Single by Hank Thompson

from the album Songs of the Brazos Valley
- B-side: "I'll Sign My Heart Away"
- Released: 1953
- Recorded: 1953
- Genre: Country
- Length: 2:16
- Label: Capitol
- Songwriters: Hank Thompson, Billy Gray

Hank Thompson singles chronology
| "No Help Wanted" (1953) | "Rub-A-Dub-Dub" (1953) | "Yesterday's Girl" (1953) |

= Rub-A-Dub-Dub (Hank Thompson song) =

"Rub-A-Dub-Dub" is a country music song written by Hank Thompson, performed by Thompson and his Brazos Valley Boys and released on the Capitol label (catalog no. 2445). It is based on the 18th century nursery rhyme, "Rub-a-dub-dub". It was Thompson's second hit record based on a nursery rhyme, following his 1948 recording of "Humpty Dumpty Heart".

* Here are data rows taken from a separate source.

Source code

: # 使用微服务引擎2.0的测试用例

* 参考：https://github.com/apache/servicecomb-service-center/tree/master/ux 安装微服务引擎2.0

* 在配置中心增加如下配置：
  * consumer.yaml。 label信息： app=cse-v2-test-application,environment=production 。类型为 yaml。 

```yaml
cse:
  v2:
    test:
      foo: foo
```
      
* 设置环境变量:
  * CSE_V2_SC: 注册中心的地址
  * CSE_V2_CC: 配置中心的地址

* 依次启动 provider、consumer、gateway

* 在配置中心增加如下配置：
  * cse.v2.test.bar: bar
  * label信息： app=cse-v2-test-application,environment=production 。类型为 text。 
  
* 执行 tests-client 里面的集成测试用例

It debuted on Billboard magazine's country and western chart on May 23, 1953, spent three weeks at the No. 3 spot based on juke box plays (No. 2 based on disc jockey plays, No. 5 based on sales), and remained on the chart for 20 weeks. It was also ranked as the No. 5 record on Billboard's 1953 year-end country chart based on juke box plays (No. 13 based on retail sales).